A former Guild mental health practitioner, Marika Reese, M.Ed., LSW, is now a Guild board member and executive director of Ubuntu Cares, among many other efforts aimed at supporting community mental health and healing.
She was gracious enough to talk with us about her work, how we can all address systemic barriers and gaps pervasive in our communities, and why she serves on Guild’s board. Meet Marika.
What is Ubuntu Cares?
Ubuntu Cares is a nonprofit organization concerned with positive social change on the grassroots and reform levels. We partner with governmental and philanthropic organizations to create solutions with and through community.

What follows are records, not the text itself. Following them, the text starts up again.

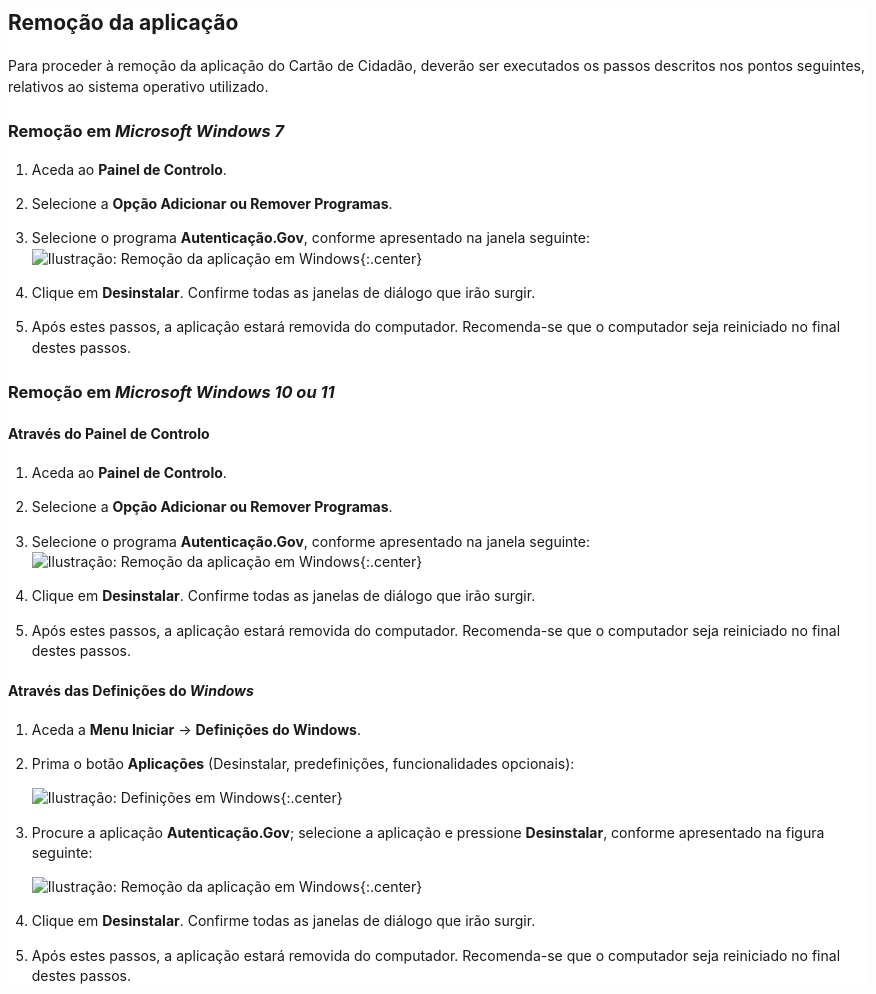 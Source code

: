 ## Remoção da aplicação

Para proceder à remoção da aplicação do Cartão de Cidadão, deverão
ser executados os passos descritos nos pontos seguintes, relativos ao
sistema operativo utilizado.

### Remoção em *Microsoft Windows 7*

1.  Aceda ao **Painel de Controlo**.

2.  Selecione a **Opção Adicionar ou Remover Programas**.

3.  Selecione o programa **Autenticação.Gov**, conforme apresentado na janela seguinte:
![Ilustração: Remoção da aplicação em Windows](Pictures/Autenticacao.Gov_Desinstalar.png "Remoção da aplicação em Windows"){:.center}

4.  Clique em **Desinstalar**. Confirme todas as janelas de diálogo que irão
    surgir.

5.  Após estes passos, a aplicação estará removida do computador.
    Recomenda-se que o computador seja reiniciado no final destes
    passos.

### Remoção em *Microsoft Windows 10 ou 11*
#### Através do Painel de Controlo 

1.  Aceda ao **Painel de Controlo**.

2.  Selecione a **Opção Adicionar ou Remover Programas**.

3.  Selecione o programa **Autenticação.Gov**, conforme apresentado na janela seguinte:
![Ilustração: Remoção da aplicação em Windows](Pictures/Autenticacao.Gov_Desinstalar_Win10.png "Remoção da aplicação em Windows 10 Painel Controlo"){:.center}

4.  Clique em **Desinstalar**. Confirme todas as janelas de diálogo que irão
    surgir.
5.  Após estes passos, a aplicação estará removida do computador.
    Recomenda-se que o computador seja reiniciado no final destes
    passos.

#### Através das Definições do *Windows* 

1.  Aceda a **Menu Iniciar** -> **Definições do Windows**.
2.  Prima o botão **Aplicações** (Desinstalar, predefinições, funcionalidades opcionais):

      ![Ilustração: Definições em Windows](Pictures/Definicoes_Windows_janela.png "Definições Windows 10"){:.center}

3.  Procure a aplicação **Autenticação.Gov**; selecione a aplicação e pressione **Desinstalar**, conforme apresentado na figura seguinte:

      ![Ilustração: Remoção da aplicação em Windows](Pictures/Autenticacao.Gov_Add_Remove_janela.png "Remoção da aplicação em Windows 10"){:.center}

4.  Clique em **Desinstalar**. Confirme todas as janelas de diálogo que irão
    surgir.
5.  Após estes passos, a aplicação estará removida do computador.
    Recomenda-se que o computador seja reiniciado no final destes
    passos.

Our Community Healing Team works to create spaces for historical and intergenerational trauma to be acknowledged and invited to heal. Our work is rooted in a mental health framework and we know the issues in our communities are systemic, generational and rooted in poverty, oppression, and trauma. Not addressing mental health and the negative impacts of systemic racism for the community is equivalent to putting a band-aid on an open wound.
Our consulting services and trainings help organizations take on their diversity, equity, inclusion and systems change commitments and priorities without feeling burnt out or overwhelmed.
We typically work with adults but also families, groups and others through our community healing circles. Our work is tailored to the African American community but all are welcome in our safe, inviting spaces. We move around communities to meet folks where they are at. Some people follow our circles around wherever we’re serving.
I am most proud of just how many people we are able to serve, how many people are filling the spaces we’re creating. It’s clear that we’re filling a gap and meeting a need in the community.
What community or cultural barriers exist amongst who you serve in accessing mental health and housing services?
More than anything, there is a lack of awareness or familiarity with available services. There are a host of reasons for this. People might not have access to resources such as a case manager or support group. Or systemic barriers might not qualify them for ARMHS because of a lack of diverse providers, because symptoms look different and the people who are taking the applications don’t always have the lived experience or cultural competency to understand that.
There’s also a pervasive and disproportionate lack of access to care. A lack of cultural providers. A lack of providers at all. Financial barriers. Stigma—especially in the global majority/minority communities. A lot of time folks use religious practices and prayer. I saw a post on Instagram that really resonated around that issue—it said, “Get a therapist–God will understand!”
How does your work address social determinants of health and systemic racism, barriers and gaps to care and support?
Social determinants of health are real! Your zip code and your skin color play a huge part in what your health outcomes are going to be. If you grow up in a resource-scarce environment, if you’re a person of color, you experience microaggressions and economic impacts. All of these factors play a role in your health outcomes, both mental and physical. It drastically increases the likelihood of struggling with mental health.
One of the biggest barriers, but also one we can address, is access to knowledge. It’s one of the most important things to health and healing. For example, with many of the folks we serve, no one ever saw anyone going to therapy or talking about therapy when they were younger. It’s difficult to achieve things you haven’t seen or learned about growing up. Our Community Healing Team works to address this. Each of us can make a difference here, too, in how we think about mental health, in reducing the stigma around it, in taking care of ourselves and encouraging those around us to do the same.
What systemic gaps most urgently need filling to help ensure people can access the support they need?
We have to look at the individual needs of every community. We too often group people of color together, and that can encourage a kind of ‘Oppression Olympics.’ Each community has unique needs. For example, recent-immigrant communities likely have very different needs than, say, the African American community. We have to acknowledge past traumas and experiences of individual communities in order to fully serve them.
We must also keep equity at the forefront. DEI and DEIB are often an afterthought. The work is rarely invited to the table at the beginning of ideation and decision making. We tend to turn toward equity only after something has happened. Why aren’t we proactively changing systems and processes to ensure people of the global majority can access employment, funding for research, access to education, and so on? We know, for example, that people of color on the whole have less access to education, but we aren’t doing anything about it.
Equity feels like a ‘should’ while it is a ‘must.’ In the mental health world, we’re taught to make concrete goals and meet objectives. We must do the same with equity.
Why do you support Guild and serve on its board of directors?
I believe in Guild and its mission. Guild is one of the only large organizations I’ve seen that talks about creating a difference, uses the principles of social justice, and is doing the work. I appreciate how progressive Guild is and how in-tune it is with not just delivering mental health services at the individual level but in operating at the macro level and in identifying community needs.